---------- EXERCISE MATERIAL

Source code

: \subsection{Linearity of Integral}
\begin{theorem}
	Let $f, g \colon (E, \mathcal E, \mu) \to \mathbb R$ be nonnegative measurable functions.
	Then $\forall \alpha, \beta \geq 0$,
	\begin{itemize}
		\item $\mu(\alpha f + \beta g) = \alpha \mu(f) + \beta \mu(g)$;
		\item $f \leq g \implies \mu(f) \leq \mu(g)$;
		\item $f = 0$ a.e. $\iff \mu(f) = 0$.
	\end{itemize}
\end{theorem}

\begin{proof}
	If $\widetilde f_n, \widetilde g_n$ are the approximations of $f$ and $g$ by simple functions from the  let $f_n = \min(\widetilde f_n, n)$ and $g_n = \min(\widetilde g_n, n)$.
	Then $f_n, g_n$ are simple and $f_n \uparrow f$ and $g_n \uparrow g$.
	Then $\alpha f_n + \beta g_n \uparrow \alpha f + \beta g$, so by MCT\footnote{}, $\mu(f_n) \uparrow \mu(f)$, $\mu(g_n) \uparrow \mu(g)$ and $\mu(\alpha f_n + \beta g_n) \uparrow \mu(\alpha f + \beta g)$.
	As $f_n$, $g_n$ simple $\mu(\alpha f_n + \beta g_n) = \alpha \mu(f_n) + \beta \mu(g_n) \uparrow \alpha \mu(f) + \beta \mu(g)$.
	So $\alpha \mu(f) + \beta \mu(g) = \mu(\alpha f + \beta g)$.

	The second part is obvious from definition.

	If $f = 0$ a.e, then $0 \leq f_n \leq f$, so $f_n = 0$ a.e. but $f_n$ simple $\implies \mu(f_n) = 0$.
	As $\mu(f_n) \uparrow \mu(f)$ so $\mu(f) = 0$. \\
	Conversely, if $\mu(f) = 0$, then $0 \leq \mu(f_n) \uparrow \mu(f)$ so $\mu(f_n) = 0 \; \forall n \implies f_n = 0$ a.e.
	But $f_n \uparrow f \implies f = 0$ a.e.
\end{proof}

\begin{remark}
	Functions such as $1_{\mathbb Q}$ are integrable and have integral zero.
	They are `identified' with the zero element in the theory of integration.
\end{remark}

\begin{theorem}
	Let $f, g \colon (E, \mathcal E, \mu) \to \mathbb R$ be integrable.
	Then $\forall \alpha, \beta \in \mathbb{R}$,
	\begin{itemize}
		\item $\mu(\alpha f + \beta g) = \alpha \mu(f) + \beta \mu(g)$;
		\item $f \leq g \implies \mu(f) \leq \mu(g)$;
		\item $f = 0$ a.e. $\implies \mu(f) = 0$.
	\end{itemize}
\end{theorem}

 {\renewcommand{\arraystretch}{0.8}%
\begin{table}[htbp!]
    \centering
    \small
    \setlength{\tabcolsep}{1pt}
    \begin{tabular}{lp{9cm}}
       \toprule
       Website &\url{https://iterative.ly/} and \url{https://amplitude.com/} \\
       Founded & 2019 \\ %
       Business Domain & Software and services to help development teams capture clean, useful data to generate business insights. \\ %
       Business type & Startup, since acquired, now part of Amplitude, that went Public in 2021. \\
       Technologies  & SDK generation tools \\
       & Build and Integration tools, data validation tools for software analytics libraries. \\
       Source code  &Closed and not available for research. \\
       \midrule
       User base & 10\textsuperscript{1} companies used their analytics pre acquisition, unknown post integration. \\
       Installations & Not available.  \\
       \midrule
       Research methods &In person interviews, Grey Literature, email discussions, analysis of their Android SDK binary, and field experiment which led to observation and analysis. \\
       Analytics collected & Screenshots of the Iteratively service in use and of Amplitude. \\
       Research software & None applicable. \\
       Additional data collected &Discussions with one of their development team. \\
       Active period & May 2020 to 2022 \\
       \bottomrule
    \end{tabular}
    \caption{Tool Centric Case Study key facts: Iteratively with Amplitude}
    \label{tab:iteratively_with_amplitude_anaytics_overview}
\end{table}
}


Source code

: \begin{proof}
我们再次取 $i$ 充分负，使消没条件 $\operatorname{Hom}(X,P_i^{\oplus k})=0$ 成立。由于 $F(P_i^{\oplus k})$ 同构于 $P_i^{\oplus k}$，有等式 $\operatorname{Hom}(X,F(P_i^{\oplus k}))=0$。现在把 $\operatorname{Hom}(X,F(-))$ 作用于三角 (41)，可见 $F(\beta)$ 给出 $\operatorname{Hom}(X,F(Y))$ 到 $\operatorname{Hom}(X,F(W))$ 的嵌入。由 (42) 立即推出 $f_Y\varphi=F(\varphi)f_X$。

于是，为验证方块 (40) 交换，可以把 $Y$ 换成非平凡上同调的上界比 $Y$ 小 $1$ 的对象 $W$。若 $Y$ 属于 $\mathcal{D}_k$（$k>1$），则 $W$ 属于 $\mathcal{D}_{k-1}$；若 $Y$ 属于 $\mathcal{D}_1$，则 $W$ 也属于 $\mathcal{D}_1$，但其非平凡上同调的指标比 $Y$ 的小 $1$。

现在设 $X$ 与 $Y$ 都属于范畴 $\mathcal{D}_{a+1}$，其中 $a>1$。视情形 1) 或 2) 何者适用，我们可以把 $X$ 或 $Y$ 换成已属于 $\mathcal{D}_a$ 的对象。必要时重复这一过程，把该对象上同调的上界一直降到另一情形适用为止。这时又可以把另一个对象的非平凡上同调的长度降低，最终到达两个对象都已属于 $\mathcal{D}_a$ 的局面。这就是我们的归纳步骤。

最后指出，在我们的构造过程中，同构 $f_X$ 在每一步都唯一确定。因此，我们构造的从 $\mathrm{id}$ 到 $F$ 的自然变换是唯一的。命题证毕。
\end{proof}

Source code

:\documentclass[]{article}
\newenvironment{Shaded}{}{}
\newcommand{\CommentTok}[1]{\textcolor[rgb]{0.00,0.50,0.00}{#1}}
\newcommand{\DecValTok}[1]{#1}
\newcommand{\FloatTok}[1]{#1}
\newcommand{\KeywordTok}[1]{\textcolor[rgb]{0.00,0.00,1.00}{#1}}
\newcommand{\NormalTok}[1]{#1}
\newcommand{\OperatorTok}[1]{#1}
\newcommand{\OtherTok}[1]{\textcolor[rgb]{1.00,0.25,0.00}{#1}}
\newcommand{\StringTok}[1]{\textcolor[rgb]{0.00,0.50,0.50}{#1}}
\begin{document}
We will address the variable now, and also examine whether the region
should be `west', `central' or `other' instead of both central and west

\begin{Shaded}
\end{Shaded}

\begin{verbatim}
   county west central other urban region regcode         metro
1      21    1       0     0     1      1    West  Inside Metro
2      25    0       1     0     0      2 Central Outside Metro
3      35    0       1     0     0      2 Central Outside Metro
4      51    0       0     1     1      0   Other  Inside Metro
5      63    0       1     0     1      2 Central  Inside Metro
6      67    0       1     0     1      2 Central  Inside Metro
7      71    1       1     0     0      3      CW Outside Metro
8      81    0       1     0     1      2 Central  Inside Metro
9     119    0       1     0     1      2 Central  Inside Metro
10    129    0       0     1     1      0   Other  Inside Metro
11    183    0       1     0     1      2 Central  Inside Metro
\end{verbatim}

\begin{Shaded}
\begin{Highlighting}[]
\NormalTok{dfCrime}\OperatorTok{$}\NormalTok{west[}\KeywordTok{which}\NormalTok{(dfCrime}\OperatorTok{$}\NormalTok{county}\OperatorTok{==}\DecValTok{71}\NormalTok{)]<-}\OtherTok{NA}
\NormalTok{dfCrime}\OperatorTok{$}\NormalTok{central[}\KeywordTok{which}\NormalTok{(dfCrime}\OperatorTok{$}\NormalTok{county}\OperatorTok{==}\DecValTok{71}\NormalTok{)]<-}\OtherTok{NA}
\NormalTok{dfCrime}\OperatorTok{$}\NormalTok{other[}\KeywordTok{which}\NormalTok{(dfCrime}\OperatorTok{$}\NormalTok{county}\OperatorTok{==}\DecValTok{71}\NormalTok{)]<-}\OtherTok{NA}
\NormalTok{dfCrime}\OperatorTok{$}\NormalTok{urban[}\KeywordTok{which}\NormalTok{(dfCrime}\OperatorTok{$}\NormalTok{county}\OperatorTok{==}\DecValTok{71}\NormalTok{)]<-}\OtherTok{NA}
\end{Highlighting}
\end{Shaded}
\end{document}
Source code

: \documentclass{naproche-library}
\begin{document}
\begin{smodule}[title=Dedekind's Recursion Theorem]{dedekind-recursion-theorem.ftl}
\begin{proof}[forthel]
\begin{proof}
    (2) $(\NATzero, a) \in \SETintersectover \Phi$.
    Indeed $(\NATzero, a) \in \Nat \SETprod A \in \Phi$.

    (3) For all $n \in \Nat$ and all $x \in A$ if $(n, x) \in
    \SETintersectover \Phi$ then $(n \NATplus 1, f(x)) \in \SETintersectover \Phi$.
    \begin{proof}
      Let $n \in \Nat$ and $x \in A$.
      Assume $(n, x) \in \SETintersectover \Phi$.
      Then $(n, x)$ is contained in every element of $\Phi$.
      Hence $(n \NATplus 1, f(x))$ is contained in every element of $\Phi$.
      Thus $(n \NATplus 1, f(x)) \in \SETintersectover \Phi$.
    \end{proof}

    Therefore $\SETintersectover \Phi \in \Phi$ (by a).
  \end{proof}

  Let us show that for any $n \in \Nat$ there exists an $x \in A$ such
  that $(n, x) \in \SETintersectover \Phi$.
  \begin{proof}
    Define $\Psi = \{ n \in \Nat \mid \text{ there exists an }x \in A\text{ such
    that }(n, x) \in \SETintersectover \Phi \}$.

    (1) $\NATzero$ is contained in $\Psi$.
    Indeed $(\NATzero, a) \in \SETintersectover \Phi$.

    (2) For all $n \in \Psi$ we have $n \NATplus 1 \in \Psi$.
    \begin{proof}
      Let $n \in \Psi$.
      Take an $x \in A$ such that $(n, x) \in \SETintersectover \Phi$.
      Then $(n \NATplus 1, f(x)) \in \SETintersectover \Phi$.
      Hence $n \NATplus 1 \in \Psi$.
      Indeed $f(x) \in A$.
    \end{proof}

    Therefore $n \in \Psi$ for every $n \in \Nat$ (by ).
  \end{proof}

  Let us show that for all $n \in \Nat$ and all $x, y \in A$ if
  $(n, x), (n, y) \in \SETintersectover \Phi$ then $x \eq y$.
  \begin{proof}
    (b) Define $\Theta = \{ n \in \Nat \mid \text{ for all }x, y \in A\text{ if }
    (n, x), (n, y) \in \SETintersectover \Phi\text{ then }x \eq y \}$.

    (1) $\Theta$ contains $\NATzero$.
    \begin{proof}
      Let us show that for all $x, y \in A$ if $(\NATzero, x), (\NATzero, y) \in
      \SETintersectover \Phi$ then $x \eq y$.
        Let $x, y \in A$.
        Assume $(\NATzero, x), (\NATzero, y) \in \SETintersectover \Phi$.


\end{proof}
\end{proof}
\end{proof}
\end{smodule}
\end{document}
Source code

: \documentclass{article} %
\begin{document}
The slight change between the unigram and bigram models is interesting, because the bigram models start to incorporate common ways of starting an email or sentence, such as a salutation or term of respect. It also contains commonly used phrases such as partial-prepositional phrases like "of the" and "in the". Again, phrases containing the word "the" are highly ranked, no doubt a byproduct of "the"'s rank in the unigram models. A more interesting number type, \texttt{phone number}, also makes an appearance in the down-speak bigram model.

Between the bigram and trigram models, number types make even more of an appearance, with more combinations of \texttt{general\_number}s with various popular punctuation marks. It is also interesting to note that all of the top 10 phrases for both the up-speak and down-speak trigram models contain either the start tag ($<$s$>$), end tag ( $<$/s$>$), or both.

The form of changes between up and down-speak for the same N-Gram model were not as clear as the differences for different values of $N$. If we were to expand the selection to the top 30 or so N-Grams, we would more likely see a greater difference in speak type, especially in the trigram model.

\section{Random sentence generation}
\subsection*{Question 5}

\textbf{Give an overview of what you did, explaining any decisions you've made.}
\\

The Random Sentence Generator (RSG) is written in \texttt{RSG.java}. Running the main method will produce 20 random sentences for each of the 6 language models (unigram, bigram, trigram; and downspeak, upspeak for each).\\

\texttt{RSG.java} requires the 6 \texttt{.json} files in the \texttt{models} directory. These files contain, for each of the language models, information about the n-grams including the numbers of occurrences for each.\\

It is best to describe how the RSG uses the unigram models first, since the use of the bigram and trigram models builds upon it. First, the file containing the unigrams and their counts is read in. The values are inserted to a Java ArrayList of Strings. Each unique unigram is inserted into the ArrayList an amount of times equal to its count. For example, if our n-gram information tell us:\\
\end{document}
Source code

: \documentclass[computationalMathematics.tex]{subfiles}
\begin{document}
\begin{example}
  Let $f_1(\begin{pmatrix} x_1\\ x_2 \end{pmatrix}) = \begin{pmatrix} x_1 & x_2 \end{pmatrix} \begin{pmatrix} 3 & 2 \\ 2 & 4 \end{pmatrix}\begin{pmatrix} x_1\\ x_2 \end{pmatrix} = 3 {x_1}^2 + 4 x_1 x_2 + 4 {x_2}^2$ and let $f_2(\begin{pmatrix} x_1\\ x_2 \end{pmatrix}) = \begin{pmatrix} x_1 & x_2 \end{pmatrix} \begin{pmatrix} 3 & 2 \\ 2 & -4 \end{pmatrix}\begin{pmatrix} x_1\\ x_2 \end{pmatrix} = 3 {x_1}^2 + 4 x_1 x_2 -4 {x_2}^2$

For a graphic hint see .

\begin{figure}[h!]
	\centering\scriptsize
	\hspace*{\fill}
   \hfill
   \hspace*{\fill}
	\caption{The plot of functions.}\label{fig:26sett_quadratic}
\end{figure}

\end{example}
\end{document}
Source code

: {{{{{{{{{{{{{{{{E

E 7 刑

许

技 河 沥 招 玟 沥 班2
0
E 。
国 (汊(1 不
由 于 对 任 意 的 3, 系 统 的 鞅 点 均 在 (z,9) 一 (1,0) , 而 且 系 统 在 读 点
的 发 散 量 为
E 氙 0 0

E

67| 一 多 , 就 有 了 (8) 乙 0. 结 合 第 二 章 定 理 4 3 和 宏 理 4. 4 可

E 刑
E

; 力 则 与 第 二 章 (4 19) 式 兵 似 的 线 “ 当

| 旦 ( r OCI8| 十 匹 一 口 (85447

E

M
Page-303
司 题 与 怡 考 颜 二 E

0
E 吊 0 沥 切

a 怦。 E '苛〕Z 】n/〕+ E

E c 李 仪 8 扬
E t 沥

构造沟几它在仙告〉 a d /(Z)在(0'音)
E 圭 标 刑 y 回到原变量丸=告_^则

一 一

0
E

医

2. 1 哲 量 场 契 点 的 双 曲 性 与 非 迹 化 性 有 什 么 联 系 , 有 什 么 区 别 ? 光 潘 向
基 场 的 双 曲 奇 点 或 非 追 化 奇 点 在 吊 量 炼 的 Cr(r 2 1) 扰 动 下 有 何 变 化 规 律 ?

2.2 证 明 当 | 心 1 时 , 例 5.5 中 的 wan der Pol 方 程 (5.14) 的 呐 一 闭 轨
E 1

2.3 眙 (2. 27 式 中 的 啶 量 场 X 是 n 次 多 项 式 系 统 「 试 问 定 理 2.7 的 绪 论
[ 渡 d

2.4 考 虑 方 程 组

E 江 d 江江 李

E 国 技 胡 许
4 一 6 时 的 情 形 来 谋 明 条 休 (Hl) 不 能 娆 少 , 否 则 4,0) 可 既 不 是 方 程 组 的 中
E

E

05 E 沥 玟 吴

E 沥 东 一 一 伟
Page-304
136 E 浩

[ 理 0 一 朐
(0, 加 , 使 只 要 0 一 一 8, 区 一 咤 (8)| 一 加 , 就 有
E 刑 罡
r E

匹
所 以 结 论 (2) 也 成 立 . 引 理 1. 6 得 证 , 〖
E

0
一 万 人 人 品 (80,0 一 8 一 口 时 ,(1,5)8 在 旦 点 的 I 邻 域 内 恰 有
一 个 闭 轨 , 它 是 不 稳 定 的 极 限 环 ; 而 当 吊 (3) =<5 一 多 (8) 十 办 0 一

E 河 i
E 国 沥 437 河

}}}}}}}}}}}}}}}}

--------------------

» **EXERCISE BRIEF**
Find how many lines of the listing include the word "Inside", and state that number by itself.

» **SOLUTION TO THIS EXERCISE**
8